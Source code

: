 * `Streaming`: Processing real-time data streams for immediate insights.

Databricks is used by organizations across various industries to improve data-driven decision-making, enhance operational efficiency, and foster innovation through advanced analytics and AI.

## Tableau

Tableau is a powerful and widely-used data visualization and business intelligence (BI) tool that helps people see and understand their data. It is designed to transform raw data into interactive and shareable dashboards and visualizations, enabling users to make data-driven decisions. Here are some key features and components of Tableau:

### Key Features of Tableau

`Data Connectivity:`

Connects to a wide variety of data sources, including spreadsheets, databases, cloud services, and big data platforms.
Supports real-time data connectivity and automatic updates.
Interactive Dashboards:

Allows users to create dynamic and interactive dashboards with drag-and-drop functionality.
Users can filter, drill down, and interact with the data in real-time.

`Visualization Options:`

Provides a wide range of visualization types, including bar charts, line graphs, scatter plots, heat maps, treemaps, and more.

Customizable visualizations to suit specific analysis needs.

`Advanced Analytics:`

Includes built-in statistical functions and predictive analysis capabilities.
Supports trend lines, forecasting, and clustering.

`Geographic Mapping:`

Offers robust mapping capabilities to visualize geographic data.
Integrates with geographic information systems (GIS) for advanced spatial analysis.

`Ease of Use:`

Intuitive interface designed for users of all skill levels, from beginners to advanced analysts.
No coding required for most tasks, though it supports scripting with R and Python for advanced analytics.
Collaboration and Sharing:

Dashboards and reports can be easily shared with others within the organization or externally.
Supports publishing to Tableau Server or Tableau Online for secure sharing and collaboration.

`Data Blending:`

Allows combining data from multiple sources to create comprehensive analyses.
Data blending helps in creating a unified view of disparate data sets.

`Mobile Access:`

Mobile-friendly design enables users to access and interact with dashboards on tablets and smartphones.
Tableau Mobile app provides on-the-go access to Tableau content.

EXERCISE DETAILS
Needed here are the exact lines from the start of the material through the line that contains "Intuitive interface designed", and no others.

SOLUTION
Source code

: * `Streaming`: Processing real-time data streams for immediate insights.

Databricks is used by organizations across various industries to improve data-driven decision-making, enhance operational efficiency, and foster innovation through advanced analytics and AI.

## Tableau

Tableau is a powerful and widely-used data visualization and business intelligence (BI) tool that helps people see and understand their data. It is designed to transform raw data into interactive and shareable dashboards and visualizations, enabling users to make data-driven decisions. Here are some key features and components of Tableau:

### Key Features of Tableau

`Data Connectivity:`

Connects to a wide variety of data sources, including spreadsheets, databases, cloud services, and big data platforms.
Supports real-time data connectivity and automatic updates.
Interactive Dashboards:

Allows users to create dynamic and interactive dashboards with drag-and-drop functionality.
Users can filter, drill down, and interact with the data in real-time.

`Visualization Options:`

Provides a wide range of visualization types, including bar charts, line graphs, scatter plots, heat maps, treemaps, and more.

Customizable visualizations to suit specific analysis needs.

`Advanced Analytics:`

Includes built-in statistical functions and predictive analysis capabilities.
Supports trend lines, forecasting, and clustering.

`Geographic Mapping:`

Offers robust mapping capabilities to visualize geographic data.
Integrates with geographic information systems (GIS) for advanced spatial analysis.

`Ease of Use:`

Intuitive interface designed for users of all skill levels, from beginners to advanced analysts.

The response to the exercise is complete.